For photos of WPA projects, you will want to contact our Still Pictures unit. Their email address is firstname.lastname@example.org “
The book women article from ALA American Library Association magazine quotes an article from Atlas Obscura:
Below are excepts. You can read the whole article here.
They were known as the “book women.” They would saddle up, usually at dawn, to pick their way along snowy hillsides and through muddy creeks with a simple goal: to deliver reading material to Kentucky’s isolated mountain communities.

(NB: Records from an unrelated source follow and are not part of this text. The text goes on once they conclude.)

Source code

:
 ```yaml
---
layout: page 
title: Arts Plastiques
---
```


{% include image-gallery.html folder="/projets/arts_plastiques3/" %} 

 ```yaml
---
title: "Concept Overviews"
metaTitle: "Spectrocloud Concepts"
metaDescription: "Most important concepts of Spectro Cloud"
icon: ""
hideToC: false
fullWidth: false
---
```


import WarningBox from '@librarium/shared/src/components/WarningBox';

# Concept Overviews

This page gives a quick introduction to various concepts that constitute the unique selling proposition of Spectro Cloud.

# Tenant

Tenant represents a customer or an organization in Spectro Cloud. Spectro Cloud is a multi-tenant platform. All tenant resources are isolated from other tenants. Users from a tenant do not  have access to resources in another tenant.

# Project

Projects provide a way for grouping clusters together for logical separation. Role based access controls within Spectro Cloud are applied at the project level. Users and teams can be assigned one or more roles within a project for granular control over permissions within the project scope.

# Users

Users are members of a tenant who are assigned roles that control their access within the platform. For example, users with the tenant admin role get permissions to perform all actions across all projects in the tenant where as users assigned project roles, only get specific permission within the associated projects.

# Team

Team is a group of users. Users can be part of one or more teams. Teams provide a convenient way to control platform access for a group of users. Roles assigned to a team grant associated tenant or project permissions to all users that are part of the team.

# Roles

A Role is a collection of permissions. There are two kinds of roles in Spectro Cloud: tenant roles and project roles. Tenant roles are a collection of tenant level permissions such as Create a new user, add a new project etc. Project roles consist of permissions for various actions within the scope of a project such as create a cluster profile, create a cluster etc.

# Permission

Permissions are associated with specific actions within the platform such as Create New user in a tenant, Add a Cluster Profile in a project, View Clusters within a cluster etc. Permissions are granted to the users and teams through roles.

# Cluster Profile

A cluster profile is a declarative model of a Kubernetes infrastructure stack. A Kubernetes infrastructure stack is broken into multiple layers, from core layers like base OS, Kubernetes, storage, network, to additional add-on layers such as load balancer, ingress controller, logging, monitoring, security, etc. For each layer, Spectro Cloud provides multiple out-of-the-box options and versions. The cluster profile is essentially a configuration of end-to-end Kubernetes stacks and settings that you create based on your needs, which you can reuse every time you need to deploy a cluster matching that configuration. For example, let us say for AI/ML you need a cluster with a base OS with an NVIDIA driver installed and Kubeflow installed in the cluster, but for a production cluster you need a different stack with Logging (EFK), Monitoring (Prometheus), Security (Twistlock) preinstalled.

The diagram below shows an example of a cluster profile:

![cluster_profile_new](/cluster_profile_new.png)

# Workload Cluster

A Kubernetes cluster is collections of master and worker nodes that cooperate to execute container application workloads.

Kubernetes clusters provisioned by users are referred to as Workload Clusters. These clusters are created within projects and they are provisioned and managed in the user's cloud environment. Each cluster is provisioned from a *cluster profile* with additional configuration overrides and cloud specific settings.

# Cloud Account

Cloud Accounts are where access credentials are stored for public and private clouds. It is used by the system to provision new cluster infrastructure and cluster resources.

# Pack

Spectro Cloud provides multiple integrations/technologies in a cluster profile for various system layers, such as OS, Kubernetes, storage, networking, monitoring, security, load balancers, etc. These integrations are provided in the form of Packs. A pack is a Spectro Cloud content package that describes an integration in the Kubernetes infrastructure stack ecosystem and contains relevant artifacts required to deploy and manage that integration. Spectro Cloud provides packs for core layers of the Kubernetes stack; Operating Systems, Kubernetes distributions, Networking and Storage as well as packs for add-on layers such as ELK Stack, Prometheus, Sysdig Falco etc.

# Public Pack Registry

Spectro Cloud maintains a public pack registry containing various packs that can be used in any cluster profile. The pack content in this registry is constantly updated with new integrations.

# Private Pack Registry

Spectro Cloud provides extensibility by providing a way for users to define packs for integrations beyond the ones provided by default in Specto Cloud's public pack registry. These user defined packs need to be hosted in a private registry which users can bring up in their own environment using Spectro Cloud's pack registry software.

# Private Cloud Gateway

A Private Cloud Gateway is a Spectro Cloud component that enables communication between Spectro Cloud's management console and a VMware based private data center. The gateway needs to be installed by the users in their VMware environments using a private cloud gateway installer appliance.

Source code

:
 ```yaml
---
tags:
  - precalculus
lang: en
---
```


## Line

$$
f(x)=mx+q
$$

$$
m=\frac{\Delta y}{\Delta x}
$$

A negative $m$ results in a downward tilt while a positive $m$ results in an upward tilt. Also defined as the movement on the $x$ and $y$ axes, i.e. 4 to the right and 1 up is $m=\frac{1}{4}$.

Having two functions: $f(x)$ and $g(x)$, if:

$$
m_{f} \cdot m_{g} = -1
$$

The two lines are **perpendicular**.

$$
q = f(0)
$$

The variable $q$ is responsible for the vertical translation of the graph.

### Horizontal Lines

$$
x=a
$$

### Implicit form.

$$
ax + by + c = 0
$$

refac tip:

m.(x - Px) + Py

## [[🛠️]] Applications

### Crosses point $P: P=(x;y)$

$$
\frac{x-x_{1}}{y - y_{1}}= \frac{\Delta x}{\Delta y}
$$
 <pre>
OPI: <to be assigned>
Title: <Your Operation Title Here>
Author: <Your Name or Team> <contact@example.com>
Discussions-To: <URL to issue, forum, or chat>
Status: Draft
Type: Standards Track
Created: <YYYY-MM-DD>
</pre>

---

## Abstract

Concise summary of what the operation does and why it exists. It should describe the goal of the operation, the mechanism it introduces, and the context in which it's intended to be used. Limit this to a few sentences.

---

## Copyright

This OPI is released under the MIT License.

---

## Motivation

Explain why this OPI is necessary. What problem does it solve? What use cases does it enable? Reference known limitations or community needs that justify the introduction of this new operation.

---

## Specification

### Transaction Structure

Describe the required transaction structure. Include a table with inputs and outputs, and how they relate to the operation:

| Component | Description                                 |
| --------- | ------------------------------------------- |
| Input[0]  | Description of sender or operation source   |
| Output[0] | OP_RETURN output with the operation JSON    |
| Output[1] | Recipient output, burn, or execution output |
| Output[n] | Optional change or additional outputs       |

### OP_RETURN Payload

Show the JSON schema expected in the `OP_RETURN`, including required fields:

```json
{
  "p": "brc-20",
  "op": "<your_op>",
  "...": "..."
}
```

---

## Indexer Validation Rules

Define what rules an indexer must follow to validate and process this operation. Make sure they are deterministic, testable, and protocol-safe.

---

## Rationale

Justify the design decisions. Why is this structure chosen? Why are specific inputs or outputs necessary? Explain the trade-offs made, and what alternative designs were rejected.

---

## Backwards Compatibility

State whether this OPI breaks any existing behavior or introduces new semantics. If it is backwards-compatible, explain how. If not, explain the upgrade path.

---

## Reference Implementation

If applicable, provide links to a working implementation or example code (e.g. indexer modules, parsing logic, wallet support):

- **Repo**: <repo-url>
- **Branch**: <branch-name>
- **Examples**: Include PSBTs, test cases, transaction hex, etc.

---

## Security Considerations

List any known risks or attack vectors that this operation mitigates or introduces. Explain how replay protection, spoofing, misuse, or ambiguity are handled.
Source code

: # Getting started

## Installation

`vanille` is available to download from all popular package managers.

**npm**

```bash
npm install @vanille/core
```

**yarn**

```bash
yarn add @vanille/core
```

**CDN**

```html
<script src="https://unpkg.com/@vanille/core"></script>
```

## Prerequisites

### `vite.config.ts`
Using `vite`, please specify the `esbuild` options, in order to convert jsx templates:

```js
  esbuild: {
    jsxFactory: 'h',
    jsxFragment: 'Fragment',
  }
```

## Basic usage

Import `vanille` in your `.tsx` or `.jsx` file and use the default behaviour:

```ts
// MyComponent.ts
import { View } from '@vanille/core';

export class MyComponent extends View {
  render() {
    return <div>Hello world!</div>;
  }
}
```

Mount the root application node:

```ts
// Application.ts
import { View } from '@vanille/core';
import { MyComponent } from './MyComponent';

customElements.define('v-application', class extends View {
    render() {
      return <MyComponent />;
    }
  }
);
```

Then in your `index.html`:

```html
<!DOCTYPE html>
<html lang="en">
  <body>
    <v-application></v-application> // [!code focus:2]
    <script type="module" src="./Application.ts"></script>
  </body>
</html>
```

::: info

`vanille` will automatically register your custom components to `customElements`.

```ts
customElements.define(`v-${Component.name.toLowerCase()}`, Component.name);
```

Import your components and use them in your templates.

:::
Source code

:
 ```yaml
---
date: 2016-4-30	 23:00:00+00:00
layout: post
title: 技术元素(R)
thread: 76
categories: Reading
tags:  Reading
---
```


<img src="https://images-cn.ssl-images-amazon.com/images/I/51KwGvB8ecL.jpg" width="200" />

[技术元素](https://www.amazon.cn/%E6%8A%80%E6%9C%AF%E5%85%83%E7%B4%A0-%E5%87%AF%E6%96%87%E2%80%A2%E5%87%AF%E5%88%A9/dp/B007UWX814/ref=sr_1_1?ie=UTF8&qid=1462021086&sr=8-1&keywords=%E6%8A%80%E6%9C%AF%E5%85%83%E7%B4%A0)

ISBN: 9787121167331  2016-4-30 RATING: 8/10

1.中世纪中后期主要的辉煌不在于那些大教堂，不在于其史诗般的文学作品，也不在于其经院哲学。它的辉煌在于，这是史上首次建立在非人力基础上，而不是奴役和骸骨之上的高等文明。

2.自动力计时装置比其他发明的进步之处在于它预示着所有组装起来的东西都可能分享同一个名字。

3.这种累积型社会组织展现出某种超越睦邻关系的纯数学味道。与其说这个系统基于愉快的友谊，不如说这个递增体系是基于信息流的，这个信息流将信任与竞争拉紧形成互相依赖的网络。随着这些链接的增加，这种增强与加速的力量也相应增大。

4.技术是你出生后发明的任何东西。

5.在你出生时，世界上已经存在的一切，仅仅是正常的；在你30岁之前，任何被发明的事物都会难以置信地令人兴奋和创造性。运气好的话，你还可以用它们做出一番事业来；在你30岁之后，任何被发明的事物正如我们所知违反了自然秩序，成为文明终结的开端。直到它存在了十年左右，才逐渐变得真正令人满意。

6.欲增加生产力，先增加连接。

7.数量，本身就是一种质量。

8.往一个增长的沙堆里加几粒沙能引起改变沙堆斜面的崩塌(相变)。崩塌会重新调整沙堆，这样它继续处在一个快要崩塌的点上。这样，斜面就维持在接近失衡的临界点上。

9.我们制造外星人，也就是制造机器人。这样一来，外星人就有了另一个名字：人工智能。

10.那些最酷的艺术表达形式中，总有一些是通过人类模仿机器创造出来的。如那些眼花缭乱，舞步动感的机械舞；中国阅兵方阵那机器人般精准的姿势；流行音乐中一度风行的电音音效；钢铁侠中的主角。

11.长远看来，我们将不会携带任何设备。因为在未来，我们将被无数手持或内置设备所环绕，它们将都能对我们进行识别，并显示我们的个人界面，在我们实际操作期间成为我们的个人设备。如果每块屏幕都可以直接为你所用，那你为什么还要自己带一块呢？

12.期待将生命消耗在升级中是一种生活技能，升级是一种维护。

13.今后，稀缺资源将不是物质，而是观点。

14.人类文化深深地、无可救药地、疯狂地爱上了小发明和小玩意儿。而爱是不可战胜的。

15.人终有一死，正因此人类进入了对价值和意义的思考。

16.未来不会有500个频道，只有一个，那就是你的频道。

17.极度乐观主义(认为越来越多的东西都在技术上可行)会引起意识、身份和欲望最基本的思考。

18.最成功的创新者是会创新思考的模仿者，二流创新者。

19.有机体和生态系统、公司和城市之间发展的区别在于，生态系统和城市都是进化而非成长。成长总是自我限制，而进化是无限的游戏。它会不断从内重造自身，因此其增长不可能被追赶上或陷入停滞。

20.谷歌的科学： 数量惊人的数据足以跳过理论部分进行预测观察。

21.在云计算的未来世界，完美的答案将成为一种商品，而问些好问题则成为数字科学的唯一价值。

The Pack Horse Library initiative was part of President Franklin Roosevelt’s Works Progress Administration (WPA), created to help lift America out of the Great Depression, during which, by 1933, unemployment had risen to 40 percent in Appalachia. Roving horseback libraries weren’t entirely new to Kentucky, but this initiative was an opportunity to boost both employment and literacy at the same time….
(The libraries accepted) …”donations of books and magazines regardless of how old or worn they may be.”…
Old magazines and newspapers were cut and pasted into scrapbooks with particular themes—recipes, for example, or crafts… old Christmas cards were circulated to use as bookmarks and prevent damage from dog-eared pages.”
“…In addition to providing reading materials, the book women served as touchstones for these communities. They tried to fill book requests, sometimes stopped to read to those who couldn’t, and helped nurture local pride. As one recipient said, “Them books you brought us has saved our lives.”..”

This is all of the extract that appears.